Avago Technologies designs and develops semiconductor devices mainly for fiber optic networks and wireless communications networks. LSI manufactures storage-system components, including hard disk drive (HDD) Systems on Chip (SoC) that integrate hard-disk controllers, double data rate memory and read channels on a single chip, RAID controller cards, RAID on Chip (RoC) integrated circuits, SandForce flash controllers and PCIe flash cards.
Since selling its Engenio storage array division to NetApp in 2011, LSI has concentrated on storage components. Henry Baltazar, a senior analyst with Cambridge, Mass.-based Forrester Research, said that LSI's RAID controller business could be a hidden gem for Avago as software-defined data centers and software-defined storage systems become more prevalent. "As people start moving toward those software-only models, well, software has to run on something, and it's probably going to be a server, potentially with an LSI RAID controller," Baltazar said.
According to Bob Wheeler, a principal networking analyst for Mountain View, Cal.-based Linley Group, the LSI acquisition will bring Avago into the enterprise storage market with little overlap with Avago's existing products.
"It helps diversify Avago's business somewhat," Wheeler explained, "and where they have similar businesses, they mostly have different customers."
Both companies build custom application-specific integrated circuits (ASICs) for wireless networks.
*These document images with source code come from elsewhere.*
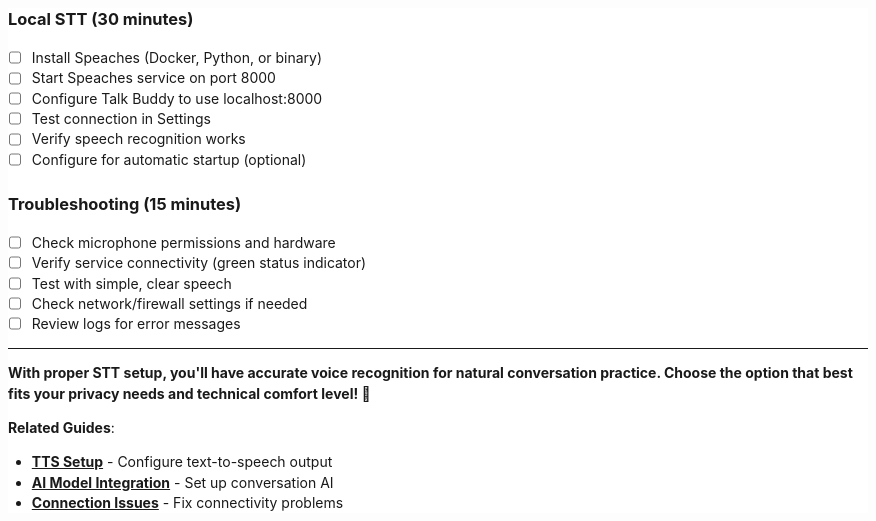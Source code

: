 ### Local STT (30 minutes)
- [ ] Install Speaches (Docker, Python, or binary)
- [ ] Start Speaches service on port 8000
- [ ] Configure Talk Buddy to use localhost:8000
- [ ] Test connection in Settings
- [ ] Verify speech recognition works
- [ ] Configure for automatic startup (optional)

### Troubleshooting (15 minutes)
- [ ] Check microphone permissions and hardware
- [ ] Verify service connectivity (green status indicator)
- [ ] Test with simple, clear speech
- [ ] Check network/firewall settings if needed
- [ ] Review logs for error messages

---

**With proper STT setup, you'll have accurate voice recognition for natural conversation practice. Choose the option that best fits your privacy needs and technical comfort level! 🎤**

**Related Guides**: 
- **[TTS Setup](tts-setup.md)** - Configure text-to-speech output
- **[AI Model Integration](ai-model-integration.md)** - Set up conversation AI
- **[Connection Issues](../troubleshooting/connection-issues.md)** - Fix connectivity problems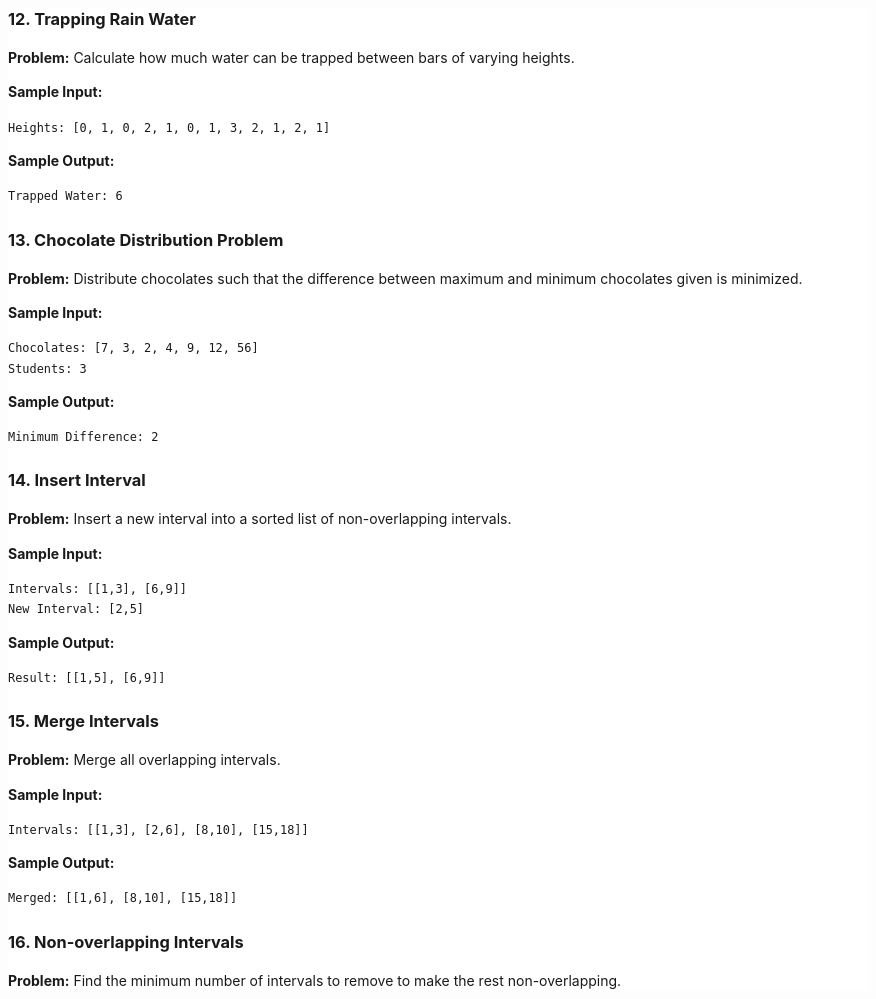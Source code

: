 ### 12. Trapping Rain Water
**Problem:** Calculate how much water can be trapped between bars of varying heights.

**Sample Input:**
```
Heights: [0, 1, 0, 2, 1, 0, 1, 3, 2, 1, 2, 1]
```

**Sample Output:**
```
Trapped Water: 6
```

### 13. Chocolate Distribution Problem
**Problem:** Distribute chocolates such that the difference between maximum and minimum chocolates given is minimized.

**Sample Input:**
```
Chocolates: [7, 3, 2, 4, 9, 12, 56]
Students: 3
```

**Sample Output:**
```
Minimum Difference: 2
```

### 14. Insert Interval
**Problem:** Insert a new interval into a sorted list of non-overlapping intervals.

**Sample Input:**
```
Intervals: [[1,3], [6,9]]
New Interval: [2,5]
```

**Sample Output:**
```
Result: [[1,5], [6,9]]
```

### 15. Merge Intervals
**Problem:** Merge all overlapping intervals.

**Sample Input:**
```
Intervals: [[1,3], [2,6], [8,10], [15,18]]
```

**Sample Output:**
```
Merged: [[1,6], [8,10], [15,18]]
```

### 16. Non-overlapping Intervals
**Problem:** Find the minimum number of intervals to remove to make the rest non-overlapping.
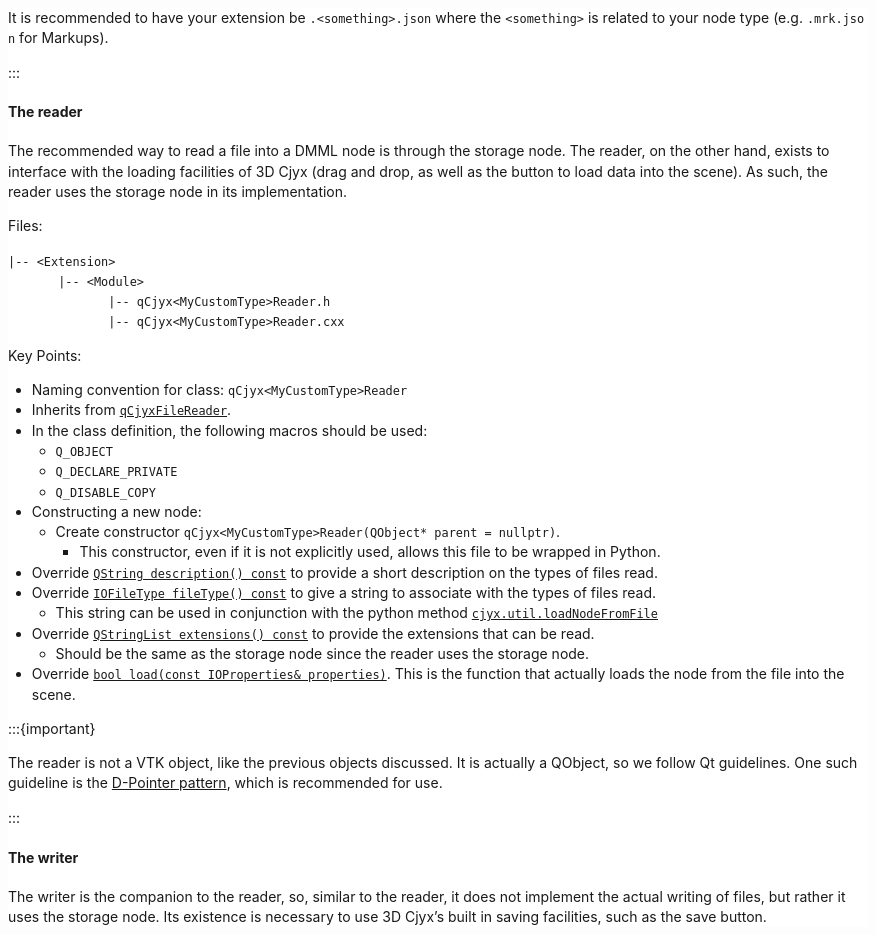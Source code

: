 It is recommended to have your extension be `.<something>.json` where the `<something>` is related to your node type (e.g. `.mrk.json` for Markups).

:::

#### The reader

The recommended way to read a file into a DMML node is through the storage node. The reader, on the other hand, exists to interface with the loading facilities of 3D Cjyx (drag and drop, as well as the button to load data into the scene). As such, the reader uses the storage node in its implementation.


Files:

```
|-- <Extension>
       |-- <Module>
              |-- qCjyx<MyCustomType>Reader.h
              |-- qCjyx<MyCustomType>Reader.cxx
```

Key Points:

* Naming convention for class: `qCjyx<MyCustomType>Reader`
* Inherits from [`qCjyxFileReader`](https://apidocs.slicer.org/master/classqSlicerFileReader.html).
* In the class definition, the following macros should be used:
  * `Q_OBJECT`
  * `Q_DECLARE_PRIVATE`
  * `Q_DISABLE_COPY`
* Constructing a new node:
  * Create constructor `qCjyx<MyCustomType>Reader(QObject* parent = nullptr)`.
    * This constructor, even if it is not explicitly used, allows this file to be wrapped in Python.
* Override [`QString description() const`](https://apidocs.slicer.org/master/classqSlicerIO.html#af44106dbf852df0e6cc836b377630f5e) to provide a short description on the types of files read.
* Override [`IOFileType fileType() const`](https://apidocs.slicer.org/master/classqSlicerIO.html#aac38b570ec5c0692caefa7d87657e58b) to give a string to associate with the types of files read.
  * This string can be used in conjunction with the python method [`cjyx.util.loadNodeFromFile`](https://slicer.readthedocs.io/en/latest/developer_guide/slicer.html#slicer.util.loadNodeFromFile)
* Override [`QStringList extensions() const`](https://apidocs.slicer.org/master/classqSlicerFileReader.html#afb3187915977b2253d86634cc465b23d) to provide the extensions that can be read.
  * Should be the same as the storage node since the reader uses the storage node.
* Override [`bool load(const IOProperties& properties)`](https://apidocs.slicer.org/master/classqSlicerFileReader.html#ac9acb878cd8adcc426e9a7a9edac15df). This is the function that actually loads the node from the file into the scene.

:::{important}

The reader is not a VTK object, like the previous objects discussed. It is actually a QObject, so we follow Qt guidelines. One such guideline is the [D-Pointer pattern](https://wiki.qt.io/D-Pointer), which is recommended for use.

:::

#### The writer

The writer is the companion to the reader, so, similar to the reader, it does not implement the actual writing of files, but rather it uses the storage node. Its existence is necessary to use 3D Cjyx’s built in saving facilities, such as the save button.
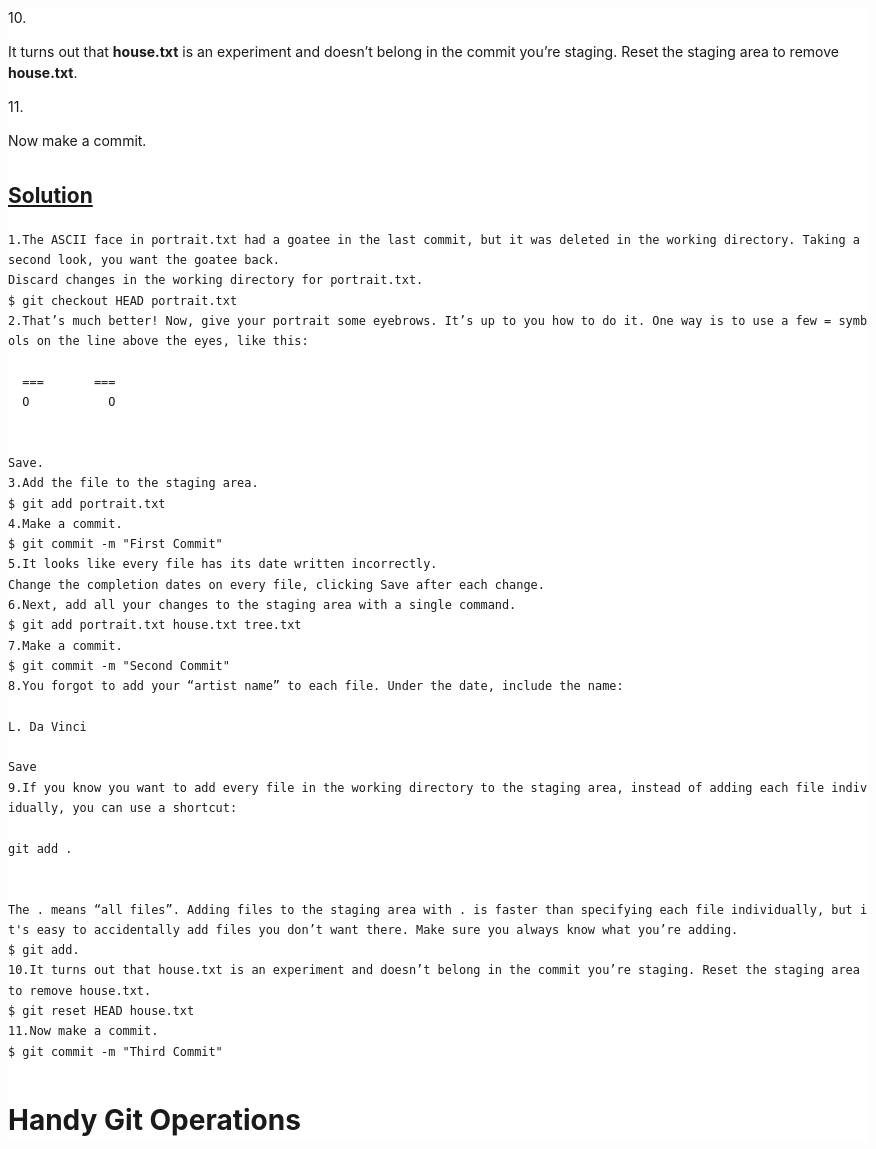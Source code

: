 10\.

It turns out that **house.txt** is an experiment and doesn’t belong in
the commit you’re staging. Reset the staging area to remove
**house.txt**.

11\.

Now make a commit.

## [Solution](ascii-portfolio)

    1.The ASCII face in portrait.txt had a goatee in the last commit, but it was deleted in the working directory. Taking a second look, you want the goatee back.
    Discard changes in the working directory for portrait.txt.
    $ git checkout HEAD portrait.txt
    2.That’s much better! Now, give your portrait some eyebrows. It’s up to you how to do it. One way is to use a few = symbols on the line above the eyes, like this: 

      ===       ===
      O           O


    Save.
    3.Add the file to the staging area.
    $ git add portrait.txt 
    4.Make a commit.
    $ git commit -m "First Commit"
    5.It looks like every file has its date written incorrectly.
    Change the completion dates on every file, clicking Save after each change.
    6.Next, add all your changes to the staging area with a single command.
    $ git add portrait.txt house.txt tree.txt 
    7.Make a commit.
    $ git commit -m "Second Commit"
    8.You forgot to add your “artist name” to each file. Under the date, include the name:

    L. Da Vinci

    Save
    9.If you know you want to add every file in the working directory to the staging area, instead of adding each file individually, you can use a shortcut:

    git add .


    The . means “all files”. Adding files to the staging area with . is faster than specifying each file individually, but it's easy to accidentally add files you don’t want there. Make sure you always know what you’re adding.
    $ git add.
    10.It turns out that house.txt is an experiment and doesn’t belong in the commit you’re staging. Reset the staging area to remove house.txt. 
    $ git reset HEAD house.txt
    11.Now make a commit. 
    $ git commit -m "Third Commit"

# Handy Git Operations
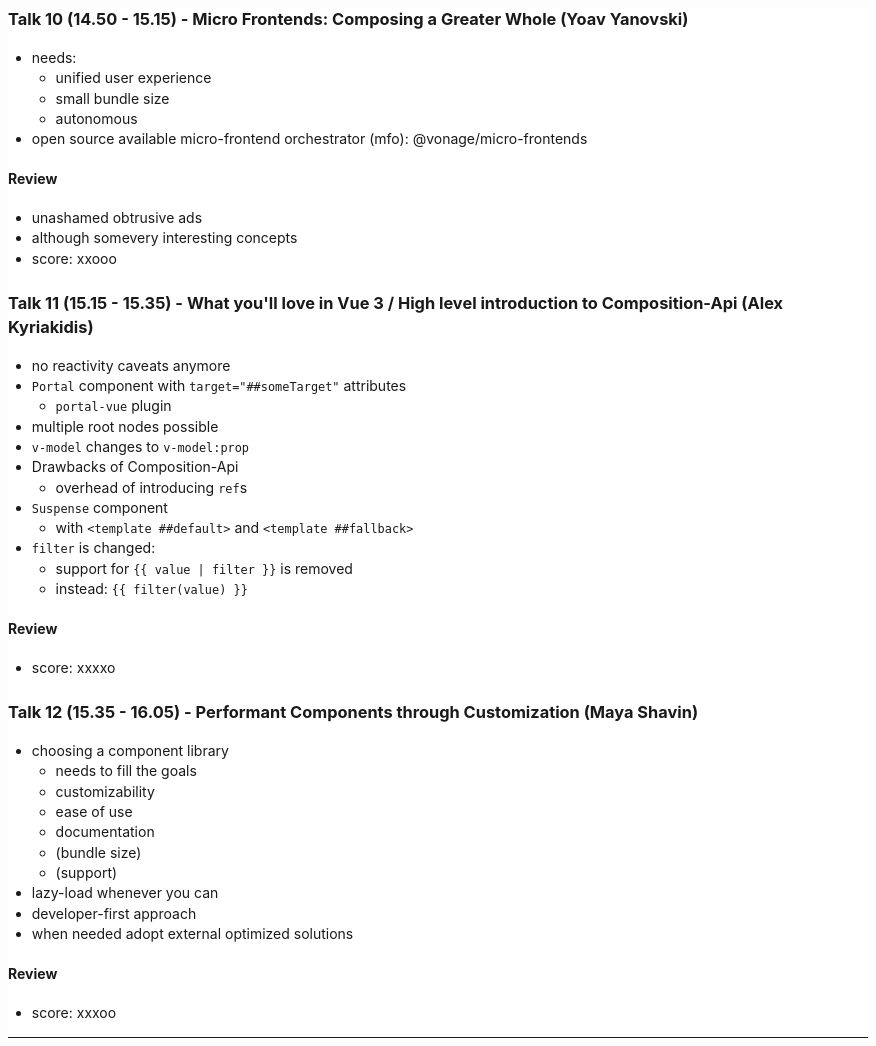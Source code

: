 
### Talk 10 (14.50 - 15.15) - **Micro Frontends: Composing a Greater Whole** (Yoav Yanovski)
- needs:
	+ unified user experience
	+ small bundle size
	+ autonomous 
- open source available micro-frontend orchestrator (mfo): @vonage/micro-frontends

#### Review
- unashamed obtrusive ads
- although somevery interesting concepts
- score: xxooo


### Talk 11 (15.15 - 15.35) - **What you'll love in Vue 3 / High level introduction to Composition-Api** (Alex Kyriakidis)
- no reactivity caveats anymore
- ```Portal``` component with ```target="##someTarget"``` attributes
	+ ```portal-vue``` plugin
- multiple root nodes possible
- ```v-model``` changes to ```v-model:prop```
- Drawbacks of Composition-Api
	+ overhead of introducing ```ref```s
- ```Suspense``` component
	+ with ```<template ##default>``` and ```<template ##fallback>```
- ```filter``` is changed:
	+ support for ```{{ value | filter }}``` is removed
	+ instead: ```{{ filter(value) }}```

#### Review
- score: xxxxo


### Talk 12 (15.35 - 16.05) - **Performant Components through Customization** (Maya Shavin)
- choosing a component library
	+ needs to fill the goals
	+ customizability
	+ ease of use
	+ documentation
	+ (bundle size)
	+ (support)
- lazy-load whenever you can
- developer-first approach
- when needed adopt external optimized solutions

#### Review
- score: xxxoo

------

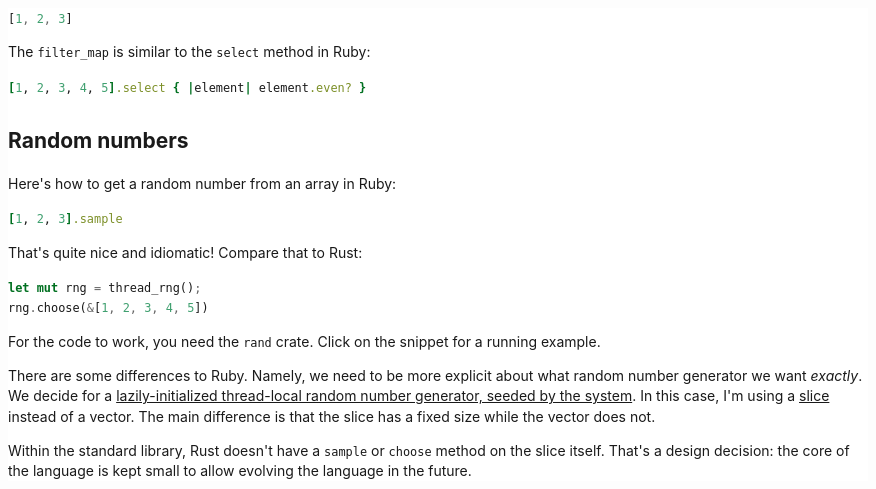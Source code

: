 <a class="example" href="https://play.rust-lang.org/?gist=afdc823ec2e165ac0a03948fb323d305&version=stable">
<div class="rust lang-icon"></div>

```rust
[1, 2, 3]
```

</a>

The `filter_map` is similar to the `select` method in Ruby:

<a class="example" href="https://gist.github.com/LeandroTk/1ae24e0fece0207f814932b0ac6c4a5e#file-map_vs_select_2-rb">
<div class="ruby lang-icon"></div>

```ruby
[1, 2, 3, 4, 5].select { |element| element.even? }
```

</a>

## Random numbers

Here's how to get a random number from an array in Ruby:

<a class="example" href="https://play.rust-lang.org/?gist=a66785b44094bacb78fa8dd822bfeab5&version=stable">
<div class="ruby lang-icon"></div>

```ruby
[1, 2, 3].sample
```

</a>

That's quite nice and idiomatic!
Compare that to Rust:

<a class="example" href="https://play.rust-lang.org/?gist=bed7fca31737bcbf4b9aed427cc22713&version=stable">
<div class="rust lang-icon"></div>

```rust
let mut rng = thread_rng();
rng.choose(&[1, 2, 3, 4, 5])
```

</a>

For the code to work, you need the `rand` crate. Click on the snippet for a running example.

There are some differences to Ruby. Namely, we need to be more explicit about what random number generator
we want _exactly_. We decide for a [lazily-initialized thread-local random number generator, seeded by the system](https://docs.rs/rand/0.6.1/rand/fn.thread_rng.html).
In this case, I'm using a [slice](https://doc.rust-lang.org/std/slice/) instead of a vector. The main difference is that the slice has a fixed size while the vector does not.

Within the standard library, Rust doesn't have a `sample` or `choose` method on the slice itself.
That's a design decision: the core of the language is kept small to allow evolving the language in the future.
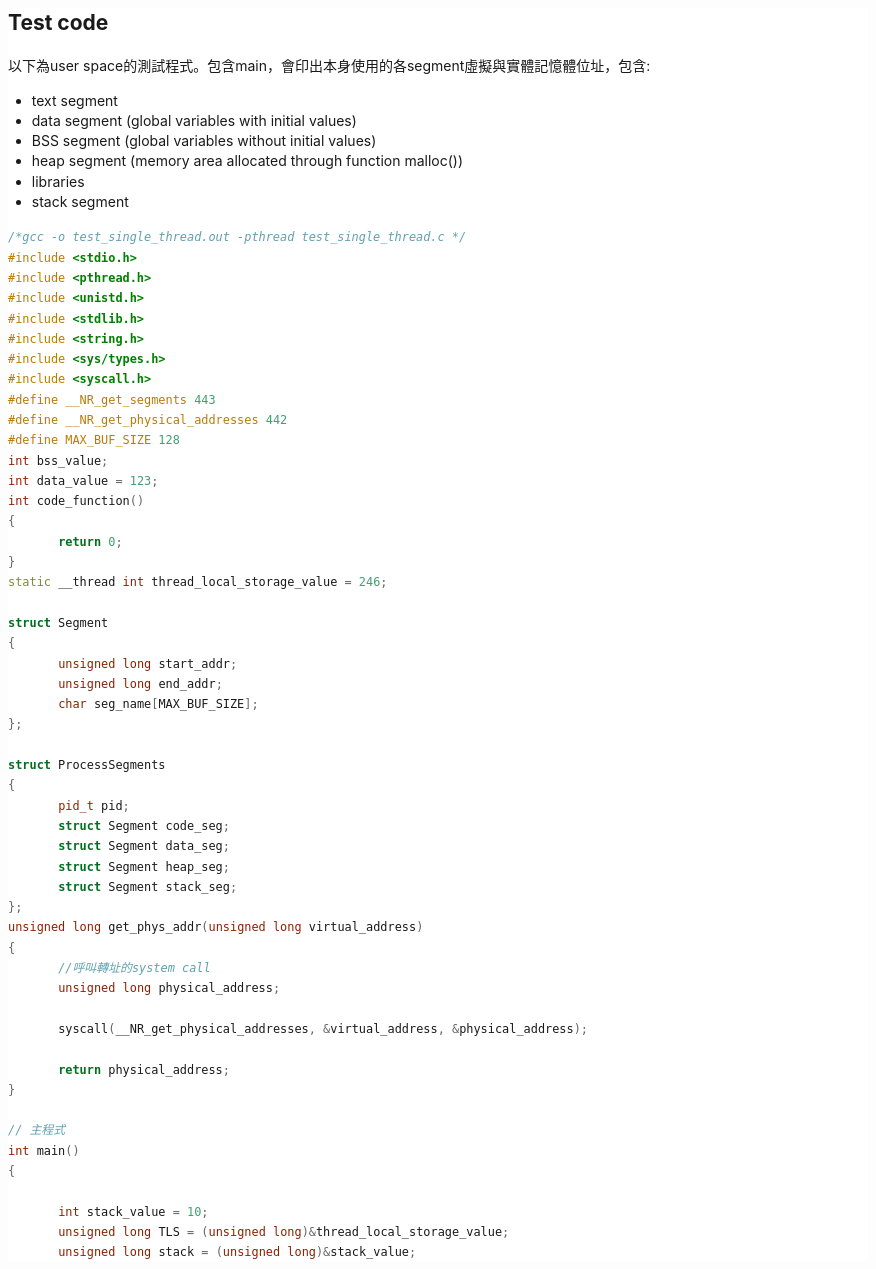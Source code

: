 
## Test code

以下為user space的測試程式。包含main，會印出本身使用的各segment虛擬與實體記憶體位址，包含:

- text segment
- data segment (global variables with initial values)
- BSS segment (global variables without initial values)
- heap segment (memory area allocated through function malloc())
- libraries
- stack segment

```cpp
/*gcc -o test_single_thread.out -pthread test_single_thread.c */
#include <stdio.h>
#include <pthread.h>
#include <unistd.h>
#include <stdlib.h>
#include <string.h>
#include <sys/types.h>
#include <syscall.h>
#define __NR_get_segments 443
#define __NR_get_physical_addresses 442
#define MAX_BUF_SIZE 128
int bss_value;
int data_value = 123;
int code_function()
{
       return 0;
}
static __thread int thread_local_storage_value = 246;

struct Segment
{
       unsigned long start_addr;
       unsigned long end_addr;
       char seg_name[MAX_BUF_SIZE];
};

struct ProcessSegments
{
       pid_t pid;
       struct Segment code_seg;
       struct Segment data_seg;
       struct Segment heap_seg;
       struct Segment stack_seg;
};
unsigned long get_phys_addr(unsigned long virtual_address)
{
       //呼叫轉址的system call
       unsigned long physical_address;

       syscall(__NR_get_physical_addresses, &virtual_address, &physical_address);

       return physical_address;
}

// 主程式
int main()
{
       
       int stack_value = 10;
       unsigned long TLS = (unsigned long)&thread_local_storage_value;
       unsigned long stack = (unsigned long)&stack_value;
```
Avago manufactures ASICs for radio frequency devices, while LSI builds digital-processing chips. "So now [Avago] becomes a real powerhouse in terms of being an ASIC vendor to large OEM customers that design their own chips," Wheeler said.
Avago CEO Hock Tan said the vendor's wireless networking business currently makes up approximately 50% of the company's total revenues. With the LSI acquisition, that number will drop to around 25%. Abhi Talwalkar, LSI's CEO, said about 78% of LSI's business is storage-related and 17% is networking.